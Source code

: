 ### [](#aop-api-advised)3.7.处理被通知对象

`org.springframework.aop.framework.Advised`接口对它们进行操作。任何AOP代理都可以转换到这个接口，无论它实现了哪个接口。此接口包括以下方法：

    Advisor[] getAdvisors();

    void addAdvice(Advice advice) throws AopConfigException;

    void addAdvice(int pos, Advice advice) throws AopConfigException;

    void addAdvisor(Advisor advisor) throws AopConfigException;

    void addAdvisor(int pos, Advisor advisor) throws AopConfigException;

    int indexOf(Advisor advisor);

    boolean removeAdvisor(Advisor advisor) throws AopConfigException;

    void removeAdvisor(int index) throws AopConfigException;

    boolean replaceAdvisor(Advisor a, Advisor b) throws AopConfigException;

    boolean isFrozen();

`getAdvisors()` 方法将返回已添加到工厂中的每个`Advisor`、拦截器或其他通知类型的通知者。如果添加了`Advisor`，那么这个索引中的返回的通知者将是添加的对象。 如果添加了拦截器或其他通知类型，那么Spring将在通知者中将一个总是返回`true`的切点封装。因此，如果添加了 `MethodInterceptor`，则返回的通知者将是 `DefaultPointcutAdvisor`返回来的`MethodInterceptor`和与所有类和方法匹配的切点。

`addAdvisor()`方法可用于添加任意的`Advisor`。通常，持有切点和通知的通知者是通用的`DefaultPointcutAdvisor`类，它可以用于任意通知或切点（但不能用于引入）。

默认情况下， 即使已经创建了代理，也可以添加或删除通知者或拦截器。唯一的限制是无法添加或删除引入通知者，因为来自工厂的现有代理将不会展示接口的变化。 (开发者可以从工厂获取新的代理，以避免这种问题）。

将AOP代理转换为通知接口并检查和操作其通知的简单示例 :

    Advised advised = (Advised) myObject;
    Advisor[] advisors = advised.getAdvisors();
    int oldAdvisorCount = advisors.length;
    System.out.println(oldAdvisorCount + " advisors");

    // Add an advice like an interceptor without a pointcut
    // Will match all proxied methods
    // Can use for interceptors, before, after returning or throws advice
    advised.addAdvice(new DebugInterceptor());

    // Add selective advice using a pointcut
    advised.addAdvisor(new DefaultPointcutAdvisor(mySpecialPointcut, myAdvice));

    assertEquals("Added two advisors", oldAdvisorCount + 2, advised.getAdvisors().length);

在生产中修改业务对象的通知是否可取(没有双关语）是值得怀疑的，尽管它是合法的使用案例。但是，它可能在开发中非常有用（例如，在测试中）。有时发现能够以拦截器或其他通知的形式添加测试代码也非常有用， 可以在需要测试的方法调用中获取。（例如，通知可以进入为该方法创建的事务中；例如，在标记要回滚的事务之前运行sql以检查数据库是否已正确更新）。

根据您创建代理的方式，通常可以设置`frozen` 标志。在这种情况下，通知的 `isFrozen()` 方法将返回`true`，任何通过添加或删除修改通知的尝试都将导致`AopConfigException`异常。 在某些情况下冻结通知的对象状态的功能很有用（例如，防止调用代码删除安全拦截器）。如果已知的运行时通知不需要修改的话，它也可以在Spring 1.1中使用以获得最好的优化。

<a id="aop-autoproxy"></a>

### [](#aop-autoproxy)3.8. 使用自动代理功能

- Exercise prompt
The answer is the run of lines above from the line containing "void addAdvisor(int pos, Advisor" through the line containing "boolean isFrozen();", copied exactly and alone.

- Solution
    void addAdvisor(int pos, Advisor advisor) throws AopConfigException;

    int indexOf(Advisor advisor);

    boolean removeAdvisor(Advisor advisor) throws AopConfigException;

    void removeAdvisor(int index) throws AopConfigException;

    boolean replaceAdvisor(Advisor a, Advisor b) throws AopConfigException;

    boolean isFrozen();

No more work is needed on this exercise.